Thus \(\displaystyle \frac{\displaystyle \lambda }{\displaystyle K_0} \rightarrow 0\) as \(K_0\) tends to infinity. Hence there exists \(K_0^{(1)}\) such that for every \(K_0 >K_0^{(1)}\), we have

$$\begin{aligned} m > \frac{\displaystyle \lambda }{\displaystyle K_0}. \end{aligned}$$

Next, we also claim that \(\displaystyle \frac{\displaystyle K_0}{\displaystyle M_0} \rightarrow \infty \; \text {as} \; K_0 \rightarrow \infty\). Hence there exists \(K_0^{(2)}\) such that for every \(K_0 >K_0^{(2)}\), we have

$$\begin{aligned} \left[ \frac{\displaystyle K_0}{\displaystyle 2} \mu ^2 , \frac{\displaystyle K_0}{\displaystyle 2}\right] \subset (M_0, K_0), \end{aligned}$$

and \(K_{\mu } := \inf \limits _{u \in {\left[ \frac{K_0}{2} \mu ^2 , \frac{K_0}{2}\right] }} g(u) >0\). Finally

$$\begin{aligned} \frac{\displaystyle K_{\mu }}{\displaystyle K_0}&=\frac{\displaystyle 1}{K_0}\left[ \min \left\{ g\left( \frac{\displaystyle K_0}{\displaystyle 2} \mu ^2\right) ,g\left( \frac{\displaystyle K_0}{\displaystyle 2}\right) \right\} \right] \\&=\frac{\displaystyle 1}{\displaystyle K_0}\left[ \min \left\{ -\frac{\displaystyle r_1 \mu ^2}{\displaystyle 4M_0}K_0(\mu ^2-2) \left( \frac{\displaystyle K_0 \mu ^2}{\displaystyle 2}-M_0 \right) , \frac{\displaystyle r_1}{\displaystyle 4M_0}K_0 \left( \frac{\displaystyle K_0}{\displaystyle 2}-M_0 \right) \right\} \right] \\&= \min \left\{ -\frac{\displaystyle r_1 \mu ^2}{\displaystyle 4M_0}(\mu ^2-2)\left( \frac{\displaystyle K_0 \mu ^2}{\displaystyle 2}-M_0\right) , \frac{\displaystyle r_1}{\displaystyle 4M_0}\left( \frac{\displaystyle K_0}{\displaystyle 2}-M_0\right) \right\} , \end{aligned}$$

which tends to infinity as \(K_0 \rightarrow \infty\). Thus there exists \(K_0^{(3)}>K_0^{(2)}\) such that for every \(K_0 >K_0^{(3)}\), we have

$$\begin{aligned} \sigma < \frac{\displaystyle K_{\mu }}{\displaystyle K_0}. \end{aligned}$$

Define \(\tilde{K_0} := \max \left\{ K_0^{(1)}, K_0^{(3)}\right\}\) and for some \(M_0>0, \; r_1>0\) and \(K_0>\tilde{K_0}\), (20) has a positive solution. At this stage, we will use the upper and lower solution method to show the existence of a positive integral which lies in the interval \(\left[ \displaystyle \frac{\displaystyle K_0}{\displaystyle 2} \mu ^2 , \displaystyle \frac{\displaystyle K_0}{\displaystyle 2}\right]\); \(\mu \in {(0,1]}\).

Fig. 5
figure 5

Growth rate function uf(txu) with weak Allee effect for \(M=1.1+ \cos (\pi x)\), \(K(x)=2.0+ \cos (\pi x)\), \(d=1.0\) and \(r(x)=1.2\) over the domain \(\Omega =[0,1]\)
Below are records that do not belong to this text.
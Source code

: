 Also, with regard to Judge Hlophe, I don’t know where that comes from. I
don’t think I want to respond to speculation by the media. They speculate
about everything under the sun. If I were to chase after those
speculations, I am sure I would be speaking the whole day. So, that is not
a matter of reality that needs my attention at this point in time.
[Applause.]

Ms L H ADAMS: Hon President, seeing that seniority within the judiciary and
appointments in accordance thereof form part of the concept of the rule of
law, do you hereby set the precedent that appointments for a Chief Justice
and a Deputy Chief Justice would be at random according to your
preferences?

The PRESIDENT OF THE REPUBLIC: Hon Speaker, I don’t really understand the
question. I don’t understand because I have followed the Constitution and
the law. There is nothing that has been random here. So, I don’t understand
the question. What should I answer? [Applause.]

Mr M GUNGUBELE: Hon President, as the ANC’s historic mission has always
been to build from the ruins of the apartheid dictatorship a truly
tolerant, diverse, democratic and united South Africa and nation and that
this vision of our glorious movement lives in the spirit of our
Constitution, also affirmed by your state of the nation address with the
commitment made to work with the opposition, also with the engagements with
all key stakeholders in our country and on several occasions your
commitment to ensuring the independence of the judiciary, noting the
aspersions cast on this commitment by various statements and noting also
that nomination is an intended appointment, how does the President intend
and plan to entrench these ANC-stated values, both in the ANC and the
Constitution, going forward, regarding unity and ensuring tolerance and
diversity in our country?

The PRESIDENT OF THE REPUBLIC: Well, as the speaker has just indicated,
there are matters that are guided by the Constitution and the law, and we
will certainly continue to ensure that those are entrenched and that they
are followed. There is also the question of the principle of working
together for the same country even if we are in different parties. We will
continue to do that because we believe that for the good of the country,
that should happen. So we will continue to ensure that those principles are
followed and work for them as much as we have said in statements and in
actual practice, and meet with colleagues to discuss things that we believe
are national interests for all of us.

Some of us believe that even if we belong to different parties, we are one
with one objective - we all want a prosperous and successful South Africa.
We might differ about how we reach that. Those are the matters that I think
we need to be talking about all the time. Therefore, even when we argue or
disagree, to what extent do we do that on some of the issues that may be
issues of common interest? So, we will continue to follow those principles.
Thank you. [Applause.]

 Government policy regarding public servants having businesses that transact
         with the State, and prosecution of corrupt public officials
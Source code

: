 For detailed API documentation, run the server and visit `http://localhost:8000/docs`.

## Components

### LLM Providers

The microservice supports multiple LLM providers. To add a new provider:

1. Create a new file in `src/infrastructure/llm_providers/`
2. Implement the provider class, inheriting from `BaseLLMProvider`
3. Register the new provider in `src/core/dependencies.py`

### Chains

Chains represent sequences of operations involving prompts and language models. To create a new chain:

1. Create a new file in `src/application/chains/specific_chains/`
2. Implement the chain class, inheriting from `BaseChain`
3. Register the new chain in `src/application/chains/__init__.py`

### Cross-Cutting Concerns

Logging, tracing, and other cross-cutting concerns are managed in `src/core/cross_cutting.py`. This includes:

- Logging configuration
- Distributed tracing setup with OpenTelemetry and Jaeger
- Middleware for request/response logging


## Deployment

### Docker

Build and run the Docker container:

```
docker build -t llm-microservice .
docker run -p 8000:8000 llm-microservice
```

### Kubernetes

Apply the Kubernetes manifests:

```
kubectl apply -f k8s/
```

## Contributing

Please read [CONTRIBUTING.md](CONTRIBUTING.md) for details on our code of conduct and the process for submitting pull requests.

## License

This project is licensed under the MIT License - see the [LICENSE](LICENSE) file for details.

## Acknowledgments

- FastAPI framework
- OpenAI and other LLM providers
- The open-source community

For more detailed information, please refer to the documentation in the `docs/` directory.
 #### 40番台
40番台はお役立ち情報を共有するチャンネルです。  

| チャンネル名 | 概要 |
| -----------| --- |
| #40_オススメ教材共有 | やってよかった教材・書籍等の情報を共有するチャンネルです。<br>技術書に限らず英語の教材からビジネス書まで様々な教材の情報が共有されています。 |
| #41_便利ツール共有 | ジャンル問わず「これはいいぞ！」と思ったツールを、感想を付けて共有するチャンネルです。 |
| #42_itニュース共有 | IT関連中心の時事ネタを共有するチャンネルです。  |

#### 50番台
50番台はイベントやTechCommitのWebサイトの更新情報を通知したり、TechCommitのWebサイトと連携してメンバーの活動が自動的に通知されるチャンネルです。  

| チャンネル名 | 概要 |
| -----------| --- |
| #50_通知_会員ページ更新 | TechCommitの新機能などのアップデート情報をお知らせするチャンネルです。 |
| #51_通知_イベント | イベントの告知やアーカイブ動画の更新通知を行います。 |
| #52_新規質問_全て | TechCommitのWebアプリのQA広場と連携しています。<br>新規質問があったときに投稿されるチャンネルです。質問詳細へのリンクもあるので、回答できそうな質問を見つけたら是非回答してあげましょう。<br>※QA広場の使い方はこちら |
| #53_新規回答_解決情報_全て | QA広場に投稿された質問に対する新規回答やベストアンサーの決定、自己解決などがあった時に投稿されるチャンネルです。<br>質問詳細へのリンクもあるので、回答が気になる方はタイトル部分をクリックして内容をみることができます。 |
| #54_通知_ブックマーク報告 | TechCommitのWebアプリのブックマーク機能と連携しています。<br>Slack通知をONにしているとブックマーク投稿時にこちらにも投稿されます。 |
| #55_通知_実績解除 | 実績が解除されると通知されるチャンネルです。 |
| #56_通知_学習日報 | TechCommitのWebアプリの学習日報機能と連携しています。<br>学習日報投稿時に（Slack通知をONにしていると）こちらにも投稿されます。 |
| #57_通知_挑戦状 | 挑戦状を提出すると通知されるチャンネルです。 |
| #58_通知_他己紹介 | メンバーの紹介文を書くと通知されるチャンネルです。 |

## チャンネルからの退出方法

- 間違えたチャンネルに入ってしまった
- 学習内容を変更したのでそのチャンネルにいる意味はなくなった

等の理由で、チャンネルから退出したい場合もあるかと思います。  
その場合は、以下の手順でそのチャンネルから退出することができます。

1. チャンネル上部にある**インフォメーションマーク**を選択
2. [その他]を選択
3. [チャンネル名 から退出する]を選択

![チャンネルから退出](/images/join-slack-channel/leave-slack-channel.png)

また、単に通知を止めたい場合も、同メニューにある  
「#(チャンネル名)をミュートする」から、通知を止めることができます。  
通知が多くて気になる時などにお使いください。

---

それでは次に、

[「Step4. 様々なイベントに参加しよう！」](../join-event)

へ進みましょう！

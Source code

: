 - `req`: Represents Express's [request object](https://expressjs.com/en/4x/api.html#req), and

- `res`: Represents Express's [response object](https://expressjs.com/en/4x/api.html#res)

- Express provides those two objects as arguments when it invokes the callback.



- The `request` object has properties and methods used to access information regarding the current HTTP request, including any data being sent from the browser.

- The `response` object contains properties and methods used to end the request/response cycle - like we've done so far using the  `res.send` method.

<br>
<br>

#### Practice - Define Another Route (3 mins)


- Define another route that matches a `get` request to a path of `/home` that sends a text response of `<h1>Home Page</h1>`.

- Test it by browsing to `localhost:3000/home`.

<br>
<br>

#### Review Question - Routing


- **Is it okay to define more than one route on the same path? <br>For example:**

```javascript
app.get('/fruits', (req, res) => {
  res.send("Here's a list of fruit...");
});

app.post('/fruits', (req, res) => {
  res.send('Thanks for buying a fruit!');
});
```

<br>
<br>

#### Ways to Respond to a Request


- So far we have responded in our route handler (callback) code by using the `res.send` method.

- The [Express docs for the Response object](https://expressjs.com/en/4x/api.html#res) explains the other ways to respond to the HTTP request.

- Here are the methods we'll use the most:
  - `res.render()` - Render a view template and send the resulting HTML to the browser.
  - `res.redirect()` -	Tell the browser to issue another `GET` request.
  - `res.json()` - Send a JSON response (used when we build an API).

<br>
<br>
First, we prove that \(\psi = \displaystyle \frac{\displaystyle K_0}{\displaystyle 2} \phi ^2\) is a sub-solution of (20). For \(x\in {\Omega _{\delta }}\),

$$\begin{aligned} -\Delta \psi&=K_0 (\sigma \phi ^2 -|\nabla \phi |^2)\\&\le -K_0 m; \;\text {using}\; (23) \\&\le -\lambda ; \; \text {using} \; (25)\\&\le \inf \limits _{u \in {[0, K_0]}} g(u)\\&\le r_1u \left( 1-\frac{\displaystyle u}{\displaystyle K_0} \right) \left( \frac{\displaystyle u}{\displaystyle M_0}-1\right) . \end{aligned}$$

Also for the boundary:

$$\begin{aligned} -\Delta \psi&=K_0 (\sigma \phi ^2 -|\nabla \phi |^2)\\&\le K_0 \sigma \\&\le K_{\mu }= \inf \limits _{u \in {\left[ \frac{K_0}{2} \mu ^2 , \frac{K_0}{2}\right] }} g(u); \; \text {using} \; (27)\\&\le r_1u \left( 1-\frac{\displaystyle u}{\displaystyle K_0} \right) \left( \frac{\displaystyle u}{\displaystyle M_0}-1\right) . \end{aligned}$$

Hence \(\psi = \displaystyle \frac{\displaystyle K_0}{\displaystyle 2} \phi ^2\) is a sub solution of (20). We also note that \(\phi =K_0\) is a super solution for (20) since K(x) is the carrying capacity of the environment, therefore the solution would not exceed it. However, if the solution exceeds the carrying capacity for sometimes, the solution will not be stable, and within a short period, it will again converge to K(x). Thus there exists a positive solution of (20) in \(\left[ \displaystyle \frac{K_0}{2} \mu ^2 , \frac{K_0}{2}\right]\). \(\square\)

Examples and applications

To learn the importance of application of Allee effects in biological invasions, we can consider two situations: In one case, consider a species, which is in red list, that is the population density is very low, so there is not enough mating and the environment is not favorable, so ultimately in a short time, the species will go extinct. But if we can improve the sparse function by giving their favorable sparse (in this case, the sparse function will be very low), then the species could survive.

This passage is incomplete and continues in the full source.